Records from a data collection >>
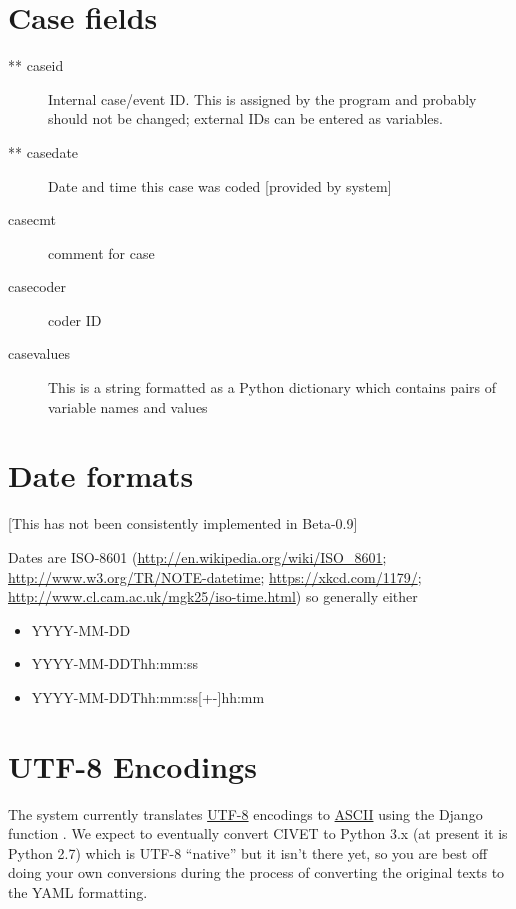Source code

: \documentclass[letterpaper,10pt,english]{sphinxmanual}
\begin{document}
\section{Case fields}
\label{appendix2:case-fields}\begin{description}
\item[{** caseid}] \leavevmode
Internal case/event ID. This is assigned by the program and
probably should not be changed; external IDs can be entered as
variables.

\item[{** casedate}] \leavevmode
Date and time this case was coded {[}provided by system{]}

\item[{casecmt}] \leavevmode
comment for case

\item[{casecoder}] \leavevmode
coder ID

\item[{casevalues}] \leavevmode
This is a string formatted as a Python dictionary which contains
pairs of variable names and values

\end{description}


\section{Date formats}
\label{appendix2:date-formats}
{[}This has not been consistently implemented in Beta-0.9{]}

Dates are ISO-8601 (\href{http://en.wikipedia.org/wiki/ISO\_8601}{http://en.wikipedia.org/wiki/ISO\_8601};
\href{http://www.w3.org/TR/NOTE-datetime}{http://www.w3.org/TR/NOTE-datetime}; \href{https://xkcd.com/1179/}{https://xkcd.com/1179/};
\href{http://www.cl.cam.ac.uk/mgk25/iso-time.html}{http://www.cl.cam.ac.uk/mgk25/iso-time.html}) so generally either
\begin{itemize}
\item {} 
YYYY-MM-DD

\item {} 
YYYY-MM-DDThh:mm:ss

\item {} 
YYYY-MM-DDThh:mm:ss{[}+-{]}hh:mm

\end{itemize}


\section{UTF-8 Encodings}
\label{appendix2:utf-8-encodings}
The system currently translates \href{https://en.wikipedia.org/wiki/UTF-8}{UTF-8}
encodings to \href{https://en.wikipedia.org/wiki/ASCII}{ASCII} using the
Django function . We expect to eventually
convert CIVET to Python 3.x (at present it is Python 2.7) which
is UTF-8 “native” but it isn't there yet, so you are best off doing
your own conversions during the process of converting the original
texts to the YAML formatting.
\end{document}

...

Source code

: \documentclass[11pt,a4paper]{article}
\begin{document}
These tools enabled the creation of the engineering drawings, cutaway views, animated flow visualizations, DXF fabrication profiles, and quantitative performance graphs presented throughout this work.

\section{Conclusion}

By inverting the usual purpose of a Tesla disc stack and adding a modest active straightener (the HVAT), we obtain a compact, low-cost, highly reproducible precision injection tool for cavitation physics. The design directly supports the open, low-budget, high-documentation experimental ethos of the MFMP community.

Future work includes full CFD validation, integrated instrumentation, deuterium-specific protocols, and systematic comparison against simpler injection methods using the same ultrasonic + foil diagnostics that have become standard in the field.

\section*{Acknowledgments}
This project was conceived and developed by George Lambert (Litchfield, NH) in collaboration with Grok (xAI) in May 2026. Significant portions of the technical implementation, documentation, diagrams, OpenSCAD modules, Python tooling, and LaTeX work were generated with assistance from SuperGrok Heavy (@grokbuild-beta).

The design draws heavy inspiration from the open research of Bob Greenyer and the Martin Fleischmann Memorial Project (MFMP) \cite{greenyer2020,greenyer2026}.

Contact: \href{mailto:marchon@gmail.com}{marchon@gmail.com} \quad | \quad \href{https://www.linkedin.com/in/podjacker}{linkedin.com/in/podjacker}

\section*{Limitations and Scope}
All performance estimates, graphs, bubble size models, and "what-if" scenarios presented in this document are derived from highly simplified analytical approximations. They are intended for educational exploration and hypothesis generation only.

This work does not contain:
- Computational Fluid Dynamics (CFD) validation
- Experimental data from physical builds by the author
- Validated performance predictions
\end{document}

What needs to be done >> Only a number is expected here: how many lines above contain the word "DDThh".

Problem solution >> 2